The Basics
Start small
You might want to animate the next Toy Story or Akira in your shed, but rein in your ambition at first. Start by trying some basic animation: a simplified flying bird, a bouncing ball or a walking stick figure. Create a loop that repeats every few seconds and expand from there.
Watch the world
Unless you’re planning to create abstract animation best suited to late-night mushroom trips, what you build will be based on the real world. So study it. When you want to create a walk cycle, record someone walking (with their permission!) and play that back in slow motion, watching how parts of the body move. Once you fully understand the basic principles, you can add your own style.
Learn the trade
You don’t need to swallow a dozen books on animation to get started – there’s plenty of easy-to-digest information online and within apps. Stop Motion Studio Pro (see panel opposite) includes a range of
properly useful tutorials, for example. And a quick web search for the 12 principles of animation will net you the
key building blocks.
Make a space
If you’re delving into stop motion, you’ll need a work area that can be left as-is for the duration of your project. You’ll also want any camera you use to be stable: nudge it or knock your setup and you could ruin days of work. And even with hand-drawn stuff, you’ll want a calming place in which to focus.
Back it up
We often recommend backing up work, but that goes doubly so for animation – where you could spend days of effort eking out a few seconds of footage. You don’t want your project files to be eaten by digital gremlins, so make lots of copies.
Import imagery
Grab stills
Photographs can enliven sketch-based animations by acting as backgrounds.
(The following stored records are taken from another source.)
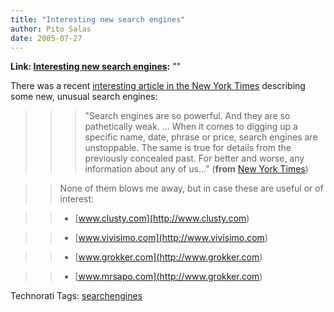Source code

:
 ```yaml
---
title: "Interesting new search engines"
author: Pito Salas
date: 2005-07-27
---
```


**Link: [Interesting new search engines](None):** ""

There was a recent [interesting article in the New York
Times](<http://www.nytimes.com/2005/06/12/business/yourmoney/12techno.html>)
describing some new, unusual search engines:

>>

>>> "Search engines are so powerful. And they are so pathetically weak. … When
it comes to digging up a specific name, date, phrase or price, search engines
are unstoppable. The same is true for details from the previously concealed
past. For better and worse, any information about any of us…" (**from** [New
York
Times](<http://www.nytimes.com/2005/06/12/business/yourmoney/12techno.html>))

>>

>> None of them blows me away, but in case these are useful or of interest:

>>

>>   * [www.clusty.com](<http://www.clusty.com>)

>>   * [www.vivisimo.com](<http://www.vivisimo.com>)

>>   * [www.grokker.com](<http://www.grokker.com>)

>>   * [www.mrsapo.com](<http://www.grokker.com>)

>>

Technorati Tags: [searchengines](<http://technorati.com/tag/searchengines>)


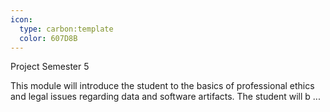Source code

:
 ```yaml
---
icon:
  type: carbon:template
  color: 607D8B
---
```

Project Semester 5

This module will introduce the student to the basics of professional ethics and legal issues regarding data and software artifacts. The student will b ... 
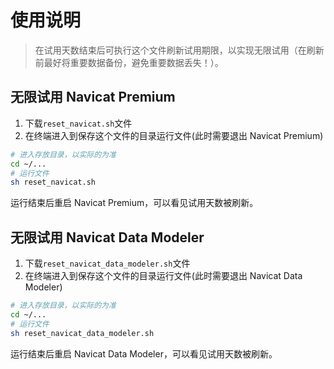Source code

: # 使用说明

> 在试用天数结束后可执行这个文件刷新试用期限，以实现无限试用（在刷新前最好将重要数据备份，避免重要数据丢失！）。

## 无限试用 Navicat Premium

1. 下载`reset_navicat.sh`文件
2. 在终端进入到保存这个文件的目录运行文件(此时需要退出 Navicat Premium)

```sh
# 进入存放目录，以实际的为准
cd ~/...
# 运行文件
sh reset_navicat.sh
```

运行结束后重启 Navicat Premium，可以看见试用天数被刷新。

## 无限试用 Navicat Data Modeler

1. 下载`reset_navicat_data_modeler.sh`文件
2. 在终端进入到保存这个文件的目录运行文件(此时需要退出 Navicat Data Modeler)

```sh
# 进入存放目录，以实际的为准
cd ~/...
# 运行文件
sh reset_navicat_data_modeler.sh
```

运行结束后重启 Navicat Data Modeler，可以看见试用天数被刷新。
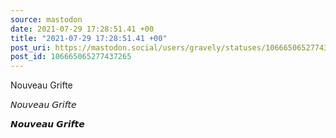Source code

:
 ```yaml
---
source: mastodon
date: 2021-07-29 17:28:51.41 +00
title: "2021-07-29 17:28:51.41 +00"
post_uri: https://mastodon.social/users/gravely/statuses/106665065277437265
post_id: 106665065277437265
---
```

Nouveau Grifte

𝘕𝘰𝘶𝘷𝘦𝘢𝘶 𝘎𝘳𝘪𝘧𝘵𝘦

𝙉𝙤𝙪𝙫𝙚𝙖𝙪 𝙂𝙧𝙞𝙛𝙩𝙚


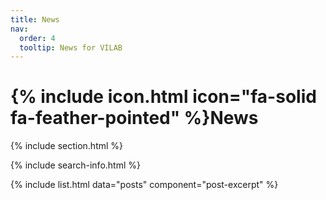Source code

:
 ```yaml
---
title: News
nav:
  order: 4
  tooltip: News for VILAB
---
```


# {% include icon.html icon="fa-solid fa-feather-pointed" %}News

{% include section.html %}

{% include search-info.html %}

{% include list.html data="posts" component="post-excerpt" %}
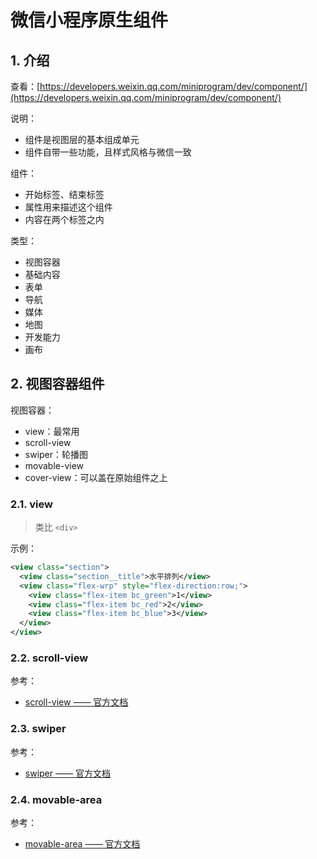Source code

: # 微信小程序原生组件

## 1. 介绍

查看：[https://developers.weixin.qq.com/miniprogram/dev/component/](https://developers.weixin.qq.com/miniprogram/dev/component/)

说明：

* 组件是视图层的基本组成单元
* 组件自带一些功能，且样式风格与微信一致

组件：

* 开始标签、结束标签
* 属性用来描述这个组件
* 内容在两个标签之内

类型：

* 视图容器
* 基础内容
* 表单
* 导航
* 媒体
* 地图
* 开发能力
* 画布

## 2. 视图容器组件

视图容器：

* view：最常用
* scroll-view
* swiper：轮播图
* movable-view
* cover-view：可以盖在原始组件之上

### 2.1. view

>类比 `<div>`

示例：

```xml
<view class="section">
  <view class="section__title">水平排列</view>
  <view class="flex-wrp" style="flex-direction:row;">
    <view class="flex-item bc_green">1</view>
    <view class="flex-item bc_red">2</view>
    <view class="flex-item bc_blue">3</view>
  </view>
</view>
```

### 2.2. scroll-view

参考：

* [scroll-view —— 官方文档](https://developers.weixin.qq.com/miniprogram/dev/component/scroll-view.html)

### 2.3. swiper

参考：

* [swiper —— 官方文档](https://developers.weixin.qq.com/miniprogram/dev/component/swiper.html)

### 2.4. movable-area

参考：

* [movable-area —— 官方文档](https://developers.weixin.qq.com/miniprogram/dev/component/movable-area.html)
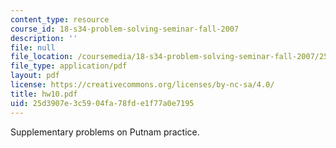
 ```yaml
---
content_type: resource
course_id: 18-s34-problem-solving-seminar-fall-2007
description: ''
file: null
file_location: /coursemedia/18-s34-problem-solving-seminar-fall-2007/25d3907e3c5904fa78fde1f77a0e7195_hw10.pdf
file_type: application/pdf
layout: pdf
license: https://creativecommons.org/licenses/by-nc-sa/4.0/
title: hw10.pdf
uid: 25d3907e-3c59-04fa-78fd-e1f77a0e7195
---
```

Supplementary problems on Putnam practice.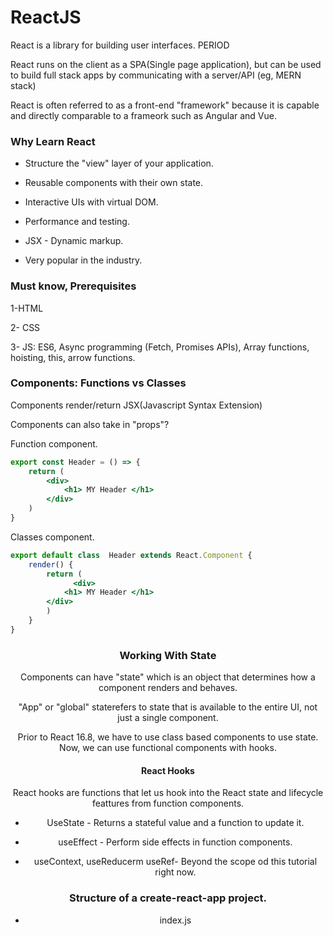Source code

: # ReactJS


React is a library for building user interfaces. PERIOD

React runs on the client as a SPA(Single page application), but can be used to build full stack apps by communicating with a server/API (eg, MERN stack) 

React is often referred to as a front-end "framework" because it is capable and directly comparable to a frameork such as Angular and Vue. 


### Why Learn React 


- Structure the "view" layer of your application. 

- Reusable components with their own state. 

- Interactive UIs with virtual DOM.

- Performance and testing. 

- JSX - Dynamic markup. 

- Very popular in the industry. 

### Must know, Prerequisites


1-HTML

2- CSS

3- JS: ES6, Async programming (Fetch, Promises APIs), Array functions, hoisting, this, arrow functions. 


### Components: Functions vs Classes 


Components render/return JSX(Javascript Syntax Extension)

Components can also take in "props"?


Function component. 


```jsx
export const Header = () => {
    return (
        <div> 
            <h1> MY Header </h1> 
        </div>
    )
}
```

Classes component. 


```jsx
export default class  Header extends React.Component {
    render() {
        return (
              <div> 
            <h1> MY Header </h1> 
        </div>
        )
    }
}
```


<Header title="My Title">


### Working With State 


Components can have "state"  which is an object that determines how a component renders and behaves. 

"App" or "global" staterefers to state that is available to the entire UI, not just a single component. 


Prior to React 16.8, we have to use class based components to use state. Now, we can use functional components with hooks. 

#### React Hooks 

React hooks are functions that let us hook into the React state and lifecycle feattures from function components. 


- UseState - Returns a stateful value and a function to update it. 

- useEffect - Perform side effects in function components. 

- useContext, useReducerm useRef- Beyond the scope od this tutorial right now. 


### Structure of a create-react-app project. 


- index.js 
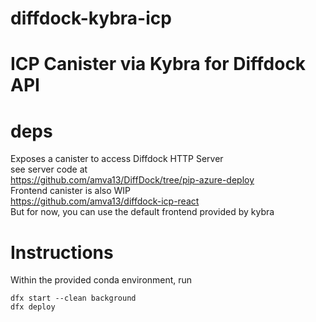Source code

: # diffdock-kybra-icp
ICP Canister via Kybra for Diffdock API 
===============================
# deps 
Exposes a canister to access Diffdock HTTP Server  
see server code at  
https://github.com/amva13/DiffDock/tree/pip-azure-deploy  
Frontend canister is also WIP  
https://github.com/amva13/diffdock-icp-react  
But for now, you can use the default frontend provided by kybra  

# Instructions
Within the provided conda environment, run
```
dfx start --clean background  
dfx deploy
```
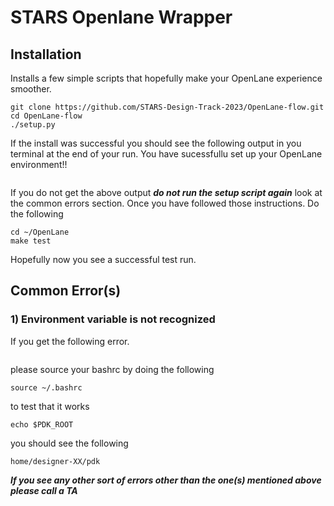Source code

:# STARS Openlane Wrapper

## Installation
Installs a few simple scripts that hopefully make your OpenLane experience smoother.
```
git clone https://github.com/STARS-Design-Track-2023/OpenLane-flow.git
cd OpenLane-flow
./setup.py

```

If the install was successful you should see the following output in you terminal at the 
end of your run. You have sucessfullu set up your OpenLane environment!!
```
```
If you do not get the above output ***do not run the setup script again*** look at the 
common errors section. Once you have followed those instructions. Do the following
```
cd ~/OpenLane
make test
```
Hopefully now you see a successful test run.


## Common Error(s)

### 1) Environment variable is not recognized
If you get the following error.
```
```
please source your bashrc by doing the following
```
source ~/.bashrc
```
to test that it works
```
echo $PDK_ROOT
```
you should see the following
```
home/designer-XX/pdk
```

***If you see any other sort of errors other than the one(s) mentioned above please call a TA***
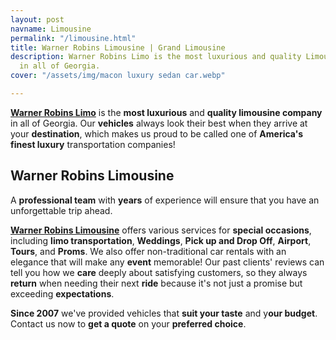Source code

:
 ```yaml
---
layout: post
navname: Limousine
permalink: "/limousine.html"
title: Warner Robins Limousine | Grand Limousine
description: Warner Robins Limo is the most luxurious and quality Limousine company
  in all of Georgia.
cover: "/assets/img/macon luxury sedan car.webp"

---
```

[**Warner Robins Limo**](https://www.grandlimowarner-robins.com/limousine.html "Warner robins limousine limo") is the **most luxurious** and **quality limousine company** in all of Georgia. Our **vehicles** always look their best when they arrive at your **destination**, which makes us proud to be called one of **America's finest luxury** transportation companies!

## Warner Robins Limousine

A **professional team** with **years** of experience will ensure that you have an unforgettable trip ahead.

[**Warner Robins Limousine**](https://www.grandlimowarner-robins.com/limousine.html "Warner robin limo") offers various services for **special occasions**, including **limo transportation**, **Weddings**, **Pick up and Drop Off**, **Airport**, **Tours**, and **Proms**. We also offer non-traditional car rentals with an elegance that will make any **event** memorable! Our past clients' reviews can tell you how we **care** deeply about satisfying customers, so they always **return** when needing their next **ride** because it's not just a promise but exceeding **expectations**.

**Since 2007** we've provided vehicles that **suit your taste** and y**our budget**. Contact us now to **get a quote** on your **preferred choice**.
In stop motion, clippings can become moving components. Or you can shoot entire frames and use an app like Stop Motion Studio Pro to arrange and fine-tune them.
Grab video
It’s also worth having fun with videos. Load one into Stop Motion Studio Pro and it extracts frames and audio, leaving a timeline that’s full of character. You can then draw atop the frames, to further make the movie your own.
Animate photos
Use readymades
Motionleap by Lightricks (free with IAP on Android and iOS) provides handy shortcuts to animating existing photos. Load a pic, choose Sky or Water and you can swap out those elements with a tap.
Roll your own
For more subtle custom animation, use the Animate function. Define the area of the photo you’d like to move
with the Select brush, then choose Direction and draw motion arrows. This works best on skies and geometric shapes like architecture… but do experiment!
Wake up drawings
Use ‘onion skinning’
Most animation apps have a feature that lets you see a faint version of the previous frame or frames. Always have
that turned on so you can more accurately position subsequent frames and make your animation feel coherent.
Add new layers
Once you move beyond basic animations, use layers to isolate components. That can mean backgrounds and
foregrounds, or even parts of a complex object. This allows you to adjust and edit one part without affecting another.
Lift from comics
When starting out and using low framerates, movement might not be very obvious. Help your viewer by adding
comic-like motion lines to emphasise the direction in which a key object is moving.
Get tweaking
Activate guidelines
For precision rather than a modern take on La Linea, use a background grid if your app has one. FlipaClip (free
with IAP on Android and iOS) also has stencils you can use to draw regular lines, squares and circles.
Change framerates
Unless you have a lot of spare time, you’re not likely to be outputting animation at a silky 50fps. But do explore different framerates, plus pauses and duplicate frames, since those can have a big impact on the feel and fluidity of your animation.